**What you are asked to do**. Where a record contains a picture, omit the picture and repeat the rest exactly.

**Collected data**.
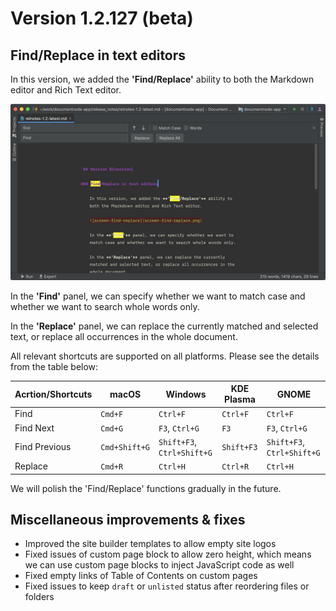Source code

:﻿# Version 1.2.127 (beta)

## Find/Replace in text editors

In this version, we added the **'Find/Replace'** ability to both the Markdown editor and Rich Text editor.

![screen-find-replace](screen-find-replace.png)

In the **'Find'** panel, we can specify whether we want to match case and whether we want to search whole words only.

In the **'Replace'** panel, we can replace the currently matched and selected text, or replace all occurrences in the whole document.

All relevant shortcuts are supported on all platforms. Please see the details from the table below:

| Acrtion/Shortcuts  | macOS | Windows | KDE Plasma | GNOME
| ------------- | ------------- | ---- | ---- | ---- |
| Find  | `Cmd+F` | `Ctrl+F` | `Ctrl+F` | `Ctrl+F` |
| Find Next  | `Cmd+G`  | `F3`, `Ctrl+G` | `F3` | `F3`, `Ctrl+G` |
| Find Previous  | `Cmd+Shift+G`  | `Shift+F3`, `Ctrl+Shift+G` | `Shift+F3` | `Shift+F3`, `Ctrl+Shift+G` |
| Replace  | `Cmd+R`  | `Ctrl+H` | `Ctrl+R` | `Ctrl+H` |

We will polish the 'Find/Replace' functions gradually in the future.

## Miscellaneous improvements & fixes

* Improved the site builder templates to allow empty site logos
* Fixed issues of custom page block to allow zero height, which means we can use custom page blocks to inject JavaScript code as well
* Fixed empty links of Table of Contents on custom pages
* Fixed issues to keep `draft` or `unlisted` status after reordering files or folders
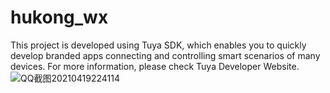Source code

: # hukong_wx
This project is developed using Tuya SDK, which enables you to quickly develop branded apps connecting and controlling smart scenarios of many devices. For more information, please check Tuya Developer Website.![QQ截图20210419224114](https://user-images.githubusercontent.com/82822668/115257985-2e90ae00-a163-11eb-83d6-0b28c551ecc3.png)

**Final answer**.
Source code

:﻿# Version 1.2.127 (beta)

## Find/Replace in text editors

In this version, we added the **'Find/Replace'** ability to both the Markdown editor and Rich Text editor.

![screen-find-replace](screen-find-replace.png)

In the **'Find'** panel, we can specify whether we want to match case and whether we want to search whole words only.

In the **'Replace'** panel, we can replace the currently matched and selected text, or replace all occurrences in the whole document.

All relevant shortcuts are supported on all platforms. Please see the details from the table below:

| Acrtion/Shortcuts  | macOS | Windows | KDE Plasma | GNOME
| ------------- | ------------- | ---- | ---- | ---- |
| Find  | `Cmd+F` | `Ctrl+F` | `Ctrl+F` | `Ctrl+F` |
| Find Next  | `Cmd+G`  | `F3`, `Ctrl+G` | `F3` | `F3`, `Ctrl+G` |
| Find Previous  | `Cmd+Shift+G`  | `Shift+F3`, `Ctrl+Shift+G` | `Shift+F3` | `Shift+F3`, `Ctrl+Shift+G` |
| Replace  | `Cmd+R`  | `Ctrl+H` | `Ctrl+R` | `Ctrl+H` |

We will polish the 'Find/Replace' functions gradually in the future.

## Miscellaneous improvements & fixes

* Improved the site builder templates to allow empty site logos
* Fixed issues of custom page block to allow zero height, which means we can use custom page blocks to inject JavaScript code as well
* Fixed empty links of Table of Contents on custom pages
* Fixed issues to keep `draft` or `unlisted` status after reordering files or folders
Source code

: # hukong_wx
This project is developed using Tuya SDK, which enables you to quickly develop branded apps connecting and controlling smart scenarios of many devices. For more information, please check Tuya Developer Website.![QQ截图20210419224114](https://user-images.githubusercontent.com/82822668/115257985-2e90ae00-a163-11eb-83d6-0b28c551ecc3.png)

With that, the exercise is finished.